There is no such thing as uptime…

Comments Off on There is no such thing as uptime…

simpson1_wideweb__470x286,2Some things are just depressing. One of the most depressing conversations ever witnessed was between Homer Simpson and Bart Simpson. Bart is complaining about how, after series of embarrassing events, this is the worst day of his life. Homer responds:

“It’s the worst day of your life, so far! 

The most depressing thing I’ve ever heard though has to be credited to Michael Savage (racist homophobe / conservative talk show host):

“There is no such thing as happiness, there are just brief moments of joy.”

One of the things you get to live with, if you want a career in IT, is constant and perpetual state of content with uptime, followed by raging depression of having to balance a few thousand things not to have it all explode. And then it explodes. Son of a #@%#@.

What had happened was…

We have been talking / working / planning a large scale upgrade to OWN’s web hosting infrastructure. My last professional job, prior to starting OWN, was writing control panel software for a web hosting operation. Back then I had a few choices: Webalizer which has continued to blow consistently through the years, spend the money I didn’t have on software I couldn’t justify financially…… or write my own!

Over the years the software had been hacked, secured, patched and rewritten in spurts. The nice thing about it was the overall reliability, look at the uptime on the web hosting sister cluster:

09:13:16 up 517 days, 16:28,  3 users,  load average: 0.51, 0.35, 0.25

Look at the uptime on Shockey Monkey:

09:09:43 up 531 days,  7:29,  1 user,  load average: 0.00, 0.00, 0.00

Looks similar, eh? Yep, if you scroll through the blog you can actually pinpoint when we did massive power strip upgrade at OWN because we couldn’t reboot f’n Microsoft servers after a patch. 🙂

Over the years the infrastructure running OWN hosting had aged. New, better, more redundant ways (better than active-active clusters) of running massive hosting deployments came around. The old stuff, to it’s credit, was rock solid, reliable, and didn’t bother anybody. But the patch-around-the-big-elephant process was simply no longer possible.

On Friday, our RAID configuration drank some moonshine and blew up the journal. The process of rebuilding the journal would have taken about 8 hours. That is also the interval we had imagined would be required to move to the new “Web 2.0” platform for OWN. Since the new system had been in sync for the past few months (so we could adequately test it) the switch was rather easy. Support systems on the other hand..

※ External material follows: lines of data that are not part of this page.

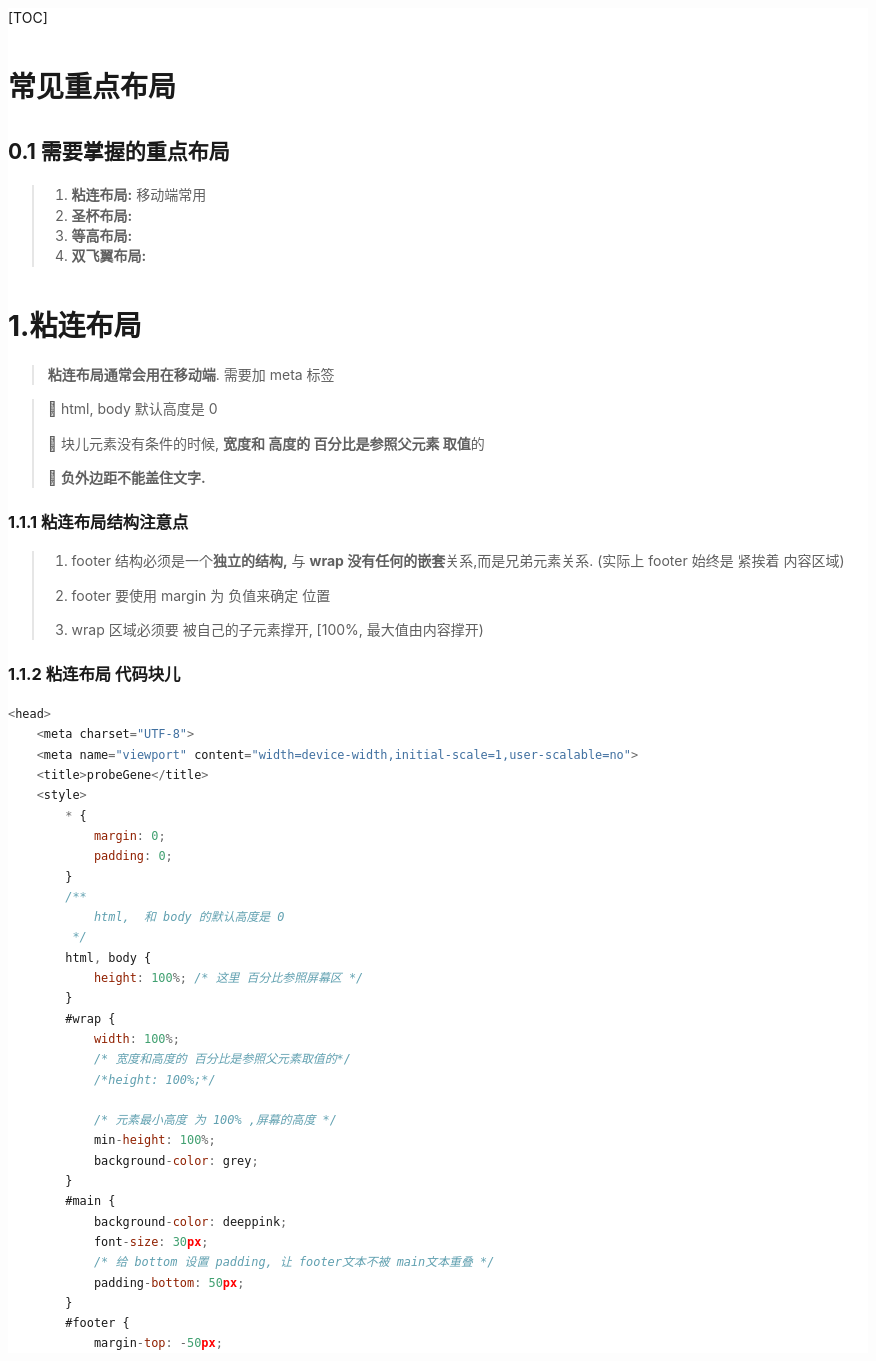 [TOC]

# 常见重点布局

## 0.1 需要掌握的重点布局

>1. **粘连布局:**  移动端常用
>2. **圣杯布局:**  
>3. **等高布局:**
>4. **双飞翼布局:**

# 1.粘连布局

> **粘连布局通常会用在移动端**. 需要加 meta 标签

> :triangular_flag_on_post:  html,  body 默认高度是 0
>
> :triangular_flag_on_post:   块儿元素没有条件的时候,  **宽度和 高度的  百分比是参照父元素 取值**的
>
> :triangular_flag_on_post: **负外边距不能盖住文字.**

### 1.1.1 粘连布局结构注意点

> 1.  footer 结构必须是一个**独立的结构,**  与 **wrap 没有任何的嵌套**关系,而是兄弟元素关系. (实际上 footer 始终是 紧挨着 内容区域)
>
> 2.  footer 要使用 margin 为 负值来确定 位置
> 3.  wrap 区域必须要 被自己的子元素撑开, [100%, 最大值由内容撑开)

### 1.1.2 粘连布局 代码块儿

```js
<head>
    <meta charset="UTF-8">
    <meta name="viewport" content="width=device-width,initial-scale=1,user-scalable=no">
    <title>probeGene</title>
    <style>
        * {
            margin: 0;
            padding: 0;
        }
        /**
            html,  和 body 的默认高度是 0
         */
        html, body {
            height: 100%; /* 这里 百分比参照屏幕区 */
        }
        #wrap {
            width: 100%;
            /* 宽度和高度的 百分比是参照父元素取值的*/
            /*height: 100%;*/

            /* 元素最小高度 为 100% ,屏幕的高度 */
            min-height: 100%;
            background-color: grey;
        }
        #main {
            background-color: deeppink;
            font-size: 30px;
            /* 给 bottom 设置 padding, 让 footer文本不被 main文本重叠 */
            padding-bottom: 50px;
        }
        #footer {
            margin-top: -50px;
```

I looked around and said: This is the worst day of my life, so far. Looking back, this would have been a great time to just move some drives to the few new systems on the rack, reboot, go out to lunch, order every drink on the menu and float away from my problems.

I did something far dumber. I decided to face the 18 year old Vlad which sucked at programming. Along with the 20 year old Vlad which obviously sucked at change management, the 23 year old Vlad who documented changes.. well.. like a 23 year old 🙂 The stuff that I recall took me two weeks to write originally was now rewritten in less than 45 minutes. Most of that time went to the “WTF???” moments, trying to decipher why some things were done the way they were.

Life in IT…

It is remarkable how much time, man hours, knowledge and experience goes into keeping stuff together. I don’t think explaining complexity, beyond marketing terms, would ever leave anyone at ease about what they are trusting to run their business on. While the interfaces and controls have gotten so user friendly over time that makes this stuff appear easy, keeping the back of it at 99.999% has evolved into something impossible to maintain without an army of highly trained folks that can support a decade of patches, changes, processes and needs. This is why most of your midmarket and enterprise systems, which can’t afford demolish & rebuild IT, runs on dinosaurs-like process and technology. People like the uptime and reliability, and that comes at an expense.

Had this occurred in SMB (and we are talking high 6 figures of hardware) not only would all the data be gone, but it wouldn’t be rebuilt for weeks. When the gamble of good enough holds back the technology to keep things reliable and secure.. it’s only a matter of time until you painfully learn that you are an idiot.

Personally, my idiot day sucked and stretched to suck up most of the weekend. It forced my hand, moved up a project nearly 4 months ahead of time, without warning and likely left a lot of people violently upset 🙁

But here is the beauty of the thing: Only a dozen people noticed anything went wrong at all and none of them had to deal with the technical plan shifted 4 months forward. So back to living the American dream: Can’t someone else deal with it?

For what its worth, I’m not sure what I’d do with myself if my life were any less exciting.